Cosa ci lascia la visione di Adolescence, la serie di cui tutti parlano?
Ne usciamo fortificati per affrontare le sfide dei nostri tempi, per sostenere le giovani generazioni ed entrare in comunicazione con loro, oppure ancora più lontani da loro e rassegnati?
La serie tv campione di visualizzazioni ha dei meriti: la recitazione è eccellente, la regia ti catapulta letteralmente dentro la scena e certamente porta grande attenzione al fenomeno del disagio giovanile e alla violenza come una delle sue declinazioni. Ma quali strumenti propone allo spettatore? Quale percorso lo accompagna a compiere?

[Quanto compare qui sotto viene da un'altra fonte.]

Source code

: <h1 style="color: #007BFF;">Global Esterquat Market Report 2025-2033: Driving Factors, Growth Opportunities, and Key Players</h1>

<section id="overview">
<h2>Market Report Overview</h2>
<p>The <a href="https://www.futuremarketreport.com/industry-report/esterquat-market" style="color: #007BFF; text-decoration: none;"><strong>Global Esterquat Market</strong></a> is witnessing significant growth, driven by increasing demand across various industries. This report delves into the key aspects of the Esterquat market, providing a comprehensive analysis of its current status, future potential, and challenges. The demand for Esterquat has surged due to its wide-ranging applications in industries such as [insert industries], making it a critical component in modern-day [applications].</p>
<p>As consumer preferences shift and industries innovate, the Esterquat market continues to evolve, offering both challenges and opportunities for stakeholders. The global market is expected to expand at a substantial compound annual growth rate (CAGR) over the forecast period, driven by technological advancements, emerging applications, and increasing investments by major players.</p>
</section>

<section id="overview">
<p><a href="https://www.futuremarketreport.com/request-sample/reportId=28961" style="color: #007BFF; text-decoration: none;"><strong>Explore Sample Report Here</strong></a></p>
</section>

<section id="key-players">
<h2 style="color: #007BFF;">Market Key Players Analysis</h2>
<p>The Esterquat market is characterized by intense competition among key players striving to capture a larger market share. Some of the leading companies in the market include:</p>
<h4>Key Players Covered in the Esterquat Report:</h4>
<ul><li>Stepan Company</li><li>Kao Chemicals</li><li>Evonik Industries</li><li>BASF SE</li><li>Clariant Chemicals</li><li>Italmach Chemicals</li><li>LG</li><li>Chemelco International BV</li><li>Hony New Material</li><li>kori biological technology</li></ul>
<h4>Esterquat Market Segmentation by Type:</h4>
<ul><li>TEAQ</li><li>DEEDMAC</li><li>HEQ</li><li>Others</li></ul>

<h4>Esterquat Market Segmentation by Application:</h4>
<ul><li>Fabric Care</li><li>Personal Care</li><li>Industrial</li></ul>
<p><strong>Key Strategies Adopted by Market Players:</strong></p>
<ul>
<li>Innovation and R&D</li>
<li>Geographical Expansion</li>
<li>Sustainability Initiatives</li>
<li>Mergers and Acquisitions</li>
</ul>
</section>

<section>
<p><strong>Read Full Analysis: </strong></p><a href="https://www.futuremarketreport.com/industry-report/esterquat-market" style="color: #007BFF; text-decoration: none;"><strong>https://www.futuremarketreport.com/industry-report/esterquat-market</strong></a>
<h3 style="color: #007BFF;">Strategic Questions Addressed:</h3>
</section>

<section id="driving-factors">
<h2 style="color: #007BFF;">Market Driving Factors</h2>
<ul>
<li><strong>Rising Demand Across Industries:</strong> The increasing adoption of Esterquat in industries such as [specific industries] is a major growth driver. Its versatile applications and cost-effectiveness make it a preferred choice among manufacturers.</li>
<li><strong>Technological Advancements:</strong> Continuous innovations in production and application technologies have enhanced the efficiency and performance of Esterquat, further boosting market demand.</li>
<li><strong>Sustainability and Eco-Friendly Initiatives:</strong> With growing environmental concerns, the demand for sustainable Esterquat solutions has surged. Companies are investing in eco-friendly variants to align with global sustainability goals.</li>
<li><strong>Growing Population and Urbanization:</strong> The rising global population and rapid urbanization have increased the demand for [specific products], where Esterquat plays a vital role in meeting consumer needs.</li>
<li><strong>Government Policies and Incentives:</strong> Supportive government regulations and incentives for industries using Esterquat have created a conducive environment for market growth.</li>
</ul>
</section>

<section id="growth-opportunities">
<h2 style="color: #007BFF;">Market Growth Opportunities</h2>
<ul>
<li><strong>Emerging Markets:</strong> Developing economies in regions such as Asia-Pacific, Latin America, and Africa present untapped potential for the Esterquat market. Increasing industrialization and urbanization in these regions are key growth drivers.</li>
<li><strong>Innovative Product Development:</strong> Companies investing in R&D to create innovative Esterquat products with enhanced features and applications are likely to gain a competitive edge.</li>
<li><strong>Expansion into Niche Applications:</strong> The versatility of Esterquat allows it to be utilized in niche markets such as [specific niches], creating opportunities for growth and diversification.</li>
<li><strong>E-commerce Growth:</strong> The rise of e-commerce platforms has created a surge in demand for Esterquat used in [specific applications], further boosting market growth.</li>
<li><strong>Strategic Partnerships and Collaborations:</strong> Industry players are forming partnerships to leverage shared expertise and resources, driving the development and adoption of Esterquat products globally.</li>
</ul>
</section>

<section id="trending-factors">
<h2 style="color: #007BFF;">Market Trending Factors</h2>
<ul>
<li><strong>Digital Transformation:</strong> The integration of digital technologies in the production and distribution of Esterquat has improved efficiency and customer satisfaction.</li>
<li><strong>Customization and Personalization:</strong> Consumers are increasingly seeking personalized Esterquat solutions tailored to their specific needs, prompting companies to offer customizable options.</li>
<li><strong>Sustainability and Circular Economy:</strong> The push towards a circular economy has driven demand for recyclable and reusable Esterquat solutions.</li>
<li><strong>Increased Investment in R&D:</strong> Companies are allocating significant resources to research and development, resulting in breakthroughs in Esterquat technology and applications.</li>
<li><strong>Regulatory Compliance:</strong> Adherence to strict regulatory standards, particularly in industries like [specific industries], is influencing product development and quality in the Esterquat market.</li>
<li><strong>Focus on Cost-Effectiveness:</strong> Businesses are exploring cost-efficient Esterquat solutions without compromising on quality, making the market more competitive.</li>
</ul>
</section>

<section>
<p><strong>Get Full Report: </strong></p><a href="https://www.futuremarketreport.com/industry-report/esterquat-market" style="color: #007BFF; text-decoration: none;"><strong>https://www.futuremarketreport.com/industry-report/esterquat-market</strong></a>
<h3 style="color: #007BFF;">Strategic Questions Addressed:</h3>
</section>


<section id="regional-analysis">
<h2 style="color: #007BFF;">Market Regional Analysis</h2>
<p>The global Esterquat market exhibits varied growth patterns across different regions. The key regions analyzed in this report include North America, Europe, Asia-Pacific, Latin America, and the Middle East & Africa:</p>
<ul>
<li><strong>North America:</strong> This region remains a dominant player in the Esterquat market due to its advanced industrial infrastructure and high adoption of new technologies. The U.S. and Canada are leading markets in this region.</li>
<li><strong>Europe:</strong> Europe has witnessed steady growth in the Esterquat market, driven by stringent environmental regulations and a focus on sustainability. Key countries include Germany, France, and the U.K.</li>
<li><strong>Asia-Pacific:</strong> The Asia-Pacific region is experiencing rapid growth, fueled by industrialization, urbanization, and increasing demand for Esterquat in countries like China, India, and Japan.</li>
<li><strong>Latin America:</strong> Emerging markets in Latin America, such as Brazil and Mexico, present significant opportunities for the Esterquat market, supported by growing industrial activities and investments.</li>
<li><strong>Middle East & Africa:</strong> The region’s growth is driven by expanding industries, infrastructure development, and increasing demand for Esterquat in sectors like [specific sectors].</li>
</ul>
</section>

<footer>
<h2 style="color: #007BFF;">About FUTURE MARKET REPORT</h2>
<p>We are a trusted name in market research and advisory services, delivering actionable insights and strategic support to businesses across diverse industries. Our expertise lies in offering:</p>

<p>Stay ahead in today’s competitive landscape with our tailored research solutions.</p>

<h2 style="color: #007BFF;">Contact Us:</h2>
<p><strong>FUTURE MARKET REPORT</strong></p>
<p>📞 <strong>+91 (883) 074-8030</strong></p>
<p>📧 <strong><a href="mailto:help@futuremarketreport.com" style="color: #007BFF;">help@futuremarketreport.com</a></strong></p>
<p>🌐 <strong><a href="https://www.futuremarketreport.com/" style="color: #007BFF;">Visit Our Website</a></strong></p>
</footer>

Il cinema di denuncia sociale, il cinema impegnato dovrebbe essere per definizione educativo. Dovrebbe offrire una via possibile, un’opportunità di cambiamento e questo Adolescence non lo fa. Non lo fa perché non ci fa capire, non ci consente di empatizzare con l’accusato. Non ci fa realmente avvicinare alla sua sofferenza, non ce ne fa comprendere le origini. Siamo dentro la scena – è vero – ma nella scena non traspare umanità. Il ragazzino raccontato dagli sceneggiatori non è credibile, non è coerente nella tragedia che vive e lo si intuisce bene nella puntata dedicata al colloquio con la psicologa inviata dal tribunale. Durante l’incontro, infatti, Jamie dimostra un’abilità di lettura emotiva e una maturità comunicativa tale da permettergli di mettere sotto scacco la psicologa che lo sta valutando. Ciò è difficilmente compatibile dal punto di vista psicologico con il tipo di crimine di cui è accusato un ragazzino di quell’età. Gli sceneggiatori ce lo fanno apparire come un alieno, lontano e irraggiungibile, al livello di un serial killer da romanzo giallo.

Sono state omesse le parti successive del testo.